## What you should do
Output the listing verbatim, leaving out every picture.

---------- Data in this exercise

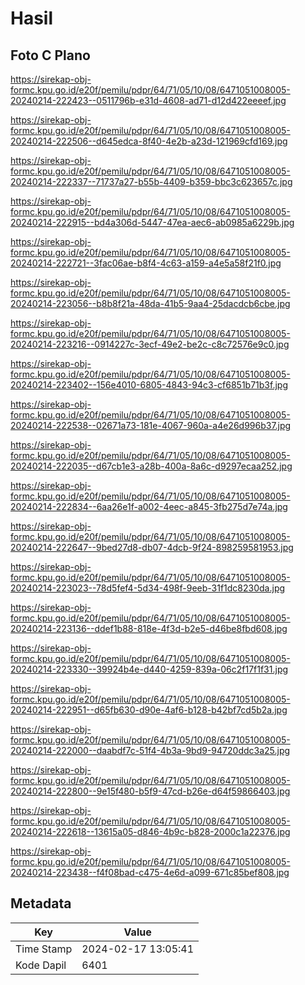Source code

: # Hasil

## Foto C Plano

https://sirekap-obj-formc.kpu.go.id/e20f/pemilu/pdpr/64/71/05/10/08/6471051008005-20240214-222423--0511796b-e31d-4608-ad71-d12d422eeeef.jpg

https://sirekap-obj-formc.kpu.go.id/e20f/pemilu/pdpr/64/71/05/10/08/6471051008005-20240214-222506--d645edca-8f40-4e2b-a23d-121969cfd169.jpg

https://sirekap-obj-formc.kpu.go.id/e20f/pemilu/pdpr/64/71/05/10/08/6471051008005-20240214-222337--71737a27-b55b-4409-b359-bbc3c623657c.jpg

https://sirekap-obj-formc.kpu.go.id/e20f/pemilu/pdpr/64/71/05/10/08/6471051008005-20240214-222915--bd4a306d-5447-47ea-aec6-ab0985a6229b.jpg

https://sirekap-obj-formc.kpu.go.id/e20f/pemilu/pdpr/64/71/05/10/08/6471051008005-20240214-222721--3fac06ae-b8f4-4c63-a159-a4e5a58f21f0.jpg

https://sirekap-obj-formc.kpu.go.id/e20f/pemilu/pdpr/64/71/05/10/08/6471051008005-20240214-223056--b8b8f21a-48da-41b5-9aa4-25dacdcb6cbe.jpg

https://sirekap-obj-formc.kpu.go.id/e20f/pemilu/pdpr/64/71/05/10/08/6471051008005-20240214-223216--0914227c-3ecf-49e2-be2c-c8c72576e9c0.jpg

https://sirekap-obj-formc.kpu.go.id/e20f/pemilu/pdpr/64/71/05/10/08/6471051008005-20240214-223402--156e4010-6805-4843-94c3-cf6851b71b3f.jpg

https://sirekap-obj-formc.kpu.go.id/e20f/pemilu/pdpr/64/71/05/10/08/6471051008005-20240214-222538--02671a73-181e-4067-960a-a4e26d996b37.jpg

https://sirekap-obj-formc.kpu.go.id/e20f/pemilu/pdpr/64/71/05/10/08/6471051008005-20240214-222035--d67cb1e3-a28b-400a-8a6c-d9297ecaa252.jpg

https://sirekap-obj-formc.kpu.go.id/e20f/pemilu/pdpr/64/71/05/10/08/6471051008005-20240214-222834--6aa26e1f-a002-4eec-a845-3fb275d7e74a.jpg

https://sirekap-obj-formc.kpu.go.id/e20f/pemilu/pdpr/64/71/05/10/08/6471051008005-20240214-222647--9bed27d8-db07-4dcb-9f24-898259581953.jpg

https://sirekap-obj-formc.kpu.go.id/e20f/pemilu/pdpr/64/71/05/10/08/6471051008005-20240214-223023--78d5fef4-5d34-498f-9eeb-31f1dc8230da.jpg

https://sirekap-obj-formc.kpu.go.id/e20f/pemilu/pdpr/64/71/05/10/08/6471051008005-20240214-223136--ddef1b88-818e-4f3d-b2e5-d46be8fbd608.jpg

https://sirekap-obj-formc.kpu.go.id/e20f/pemilu/pdpr/64/71/05/10/08/6471051008005-20240214-223330--39924b4e-d440-4259-839a-06c2f17f1f31.jpg

https://sirekap-obj-formc.kpu.go.id/e20f/pemilu/pdpr/64/71/05/10/08/6471051008005-20240214-222951--d65fb630-d90e-4af6-b128-b42bf7cd5b2a.jpg

https://sirekap-obj-formc.kpu.go.id/e20f/pemilu/pdpr/64/71/05/10/08/6471051008005-20240214-222000--daabdf7c-51f4-4b3a-9bd9-94720ddc3a25.jpg

https://sirekap-obj-formc.kpu.go.id/e20f/pemilu/pdpr/64/71/05/10/08/6471051008005-20240214-222800--9e15f480-b5f9-47cd-b26e-d64f59866403.jpg

https://sirekap-obj-formc.kpu.go.id/e20f/pemilu/pdpr/64/71/05/10/08/6471051008005-20240214-222618--13615a05-d846-4b9c-b828-2000c1a22376.jpg

https://sirekap-obj-formc.kpu.go.id/e20f/pemilu/pdpr/64/71/05/10/08/6471051008005-20240214-223438--f4f08bad-c475-4e6d-a099-671c85bef808.jpg


## Metadata

| Key        | Value               |
| ---------- | ------------------- |
| Time Stamp | 2024-02-17 13:05:41 |
| Kode Dapil | 6401                |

--------------------

## Answer space
Source code

: # Hasil

## Foto C Plano

https://sirekap-obj-formc.kpu.go.id/e20f/pemilu/pdpr/64/71/05/10/08/6471051008005-20240214-222423--0511796b-e31d-4608-ad71-d12d422eeeef.jpg

https://sirekap-obj-formc.kpu.go.id/e20f/pemilu/pdpr/64/71/05/10/08/6471051008005-20240214-222506--d645edca-8f40-4e2b-a23d-121969cfd169.jpg

https://sirekap-obj-formc.kpu.go.id/e20f/pemilu/pdpr/64/71/05/10/08/6471051008005-20240214-222337--71737a27-b55b-4409-b359-bbc3c623657c.jpg

https://sirekap-obj-formc.kpu.go.id/e20f/pemilu/pdpr/64/71/05/10/08/6471051008005-20240214-222915--bd4a306d-5447-47ea-aec6-ab0985a6229b.jpg

https://sirekap-obj-formc.kpu.go.id/e20f/pemilu/pdpr/64/71/05/10/08/6471051008005-20240214-222721--3fac06ae-b8f4-4c63-a159-a4e5a58f21f0.jpg

https://sirekap-obj-formc.kpu.go.id/e20f/pemilu/pdpr/64/71/05/10/08/6471051008005-20240214-223056--b8b8f21a-48da-41b5-9aa4-25dacdcb6cbe.jpg

https://sirekap-obj-formc.kpu.go.id/e20f/pemilu/pdpr/64/71/05/10/08/6471051008005-20240214-223216--0914227c-3ecf-49e2-be2c-c8c72576e9c0.jpg

https://sirekap-obj-formc.kpu.go.id/e20f/pemilu/pdpr/64/71/05/10/08/6471051008005-20240214-223402--156e4010-6805-4843-94c3-cf6851b71b3f.jpg

https://sirekap-obj-formc.kpu.go.id/e20f/pemilu/pdpr/64/71/05/10/08/6471051008005-20240214-222538--02671a73-181e-4067-960a-a4e26d996b37.jpg

https://sirekap-obj-formc.kpu.go.id/e20f/pemilu/pdpr/64/71/05/10/08/6471051008005-20240214-222035--d67cb1e3-a28b-400a-8a6c-d9297ecaa252.jpg

https://sirekap-obj-formc.kpu.go.id/e20f/pemilu/pdpr/64/71/05/10/08/6471051008005-20240214-222834--6aa26e1f-a002-4eec-a845-3fb275d7e74a.jpg

https://sirekap-obj-formc.kpu.go.id/e20f/pemilu/pdpr/64/71/05/10/08/6471051008005-20240214-222647--9bed27d8-db07-4dcb-9f24-898259581953.jpg

https://sirekap-obj-formc.kpu.go.id/e20f/pemilu/pdpr/64/71/05/10/08/6471051008005-20240214-223023--78d5fef4-5d34-498f-9eeb-31f1dc8230da.jpg

https://sirekap-obj-formc.kpu.go.id/e20f/pemilu/pdpr/64/71/05/10/08/6471051008005-20240214-223136--ddef1b88-818e-4f3d-b2e5-d46be8fbd608.jpg

https://sirekap-obj-formc.kpu.go.id/e20f/pemilu/pdpr/64/71/05/10/08/6471051008005-20240214-223330--39924b4e-d440-4259-839a-06c2f17f1f31.jpg

https://sirekap-obj-formc.kpu.go.id/e20f/pemilu/pdpr/64/71/05/10/08/6471051008005-20240214-222951--d65fb630-d90e-4af6-b128-b42bf7cd5b2a.jpg

https://sirekap-obj-formc.kpu.go.id/e20f/pemilu/pdpr/64/71/05/10/08/6471051008005-20240214-222000--daabdf7c-51f4-4b3a-9bd9-94720ddc3a25.jpg

https://sirekap-obj-formc.kpu.go.id/e20f/pemilu/pdpr/64/71/05/10/08/6471051008005-20240214-222800--9e15f480-b5f9-47cd-b26e-d64f59866403.jpg

https://sirekap-obj-formc.kpu.go.id/e20f/pemilu/pdpr/64/71/05/10/08/6471051008005-20240214-222618--13615a05-d846-4b9c-b828-2000c1a22376.jpg

https://sirekap-obj-formc.kpu.go.id/e20f/pemilu/pdpr/64/71/05/10/08/6471051008005-20240214-223438--f4f08bad-c475-4e6d-a099-671c85bef808.jpg


## Metadata

| Key        | Value               |
| ---------- | ------------------- |
| Time Stamp | 2024-02-17 13:05:41 |
| Kode Dapil | 6401                |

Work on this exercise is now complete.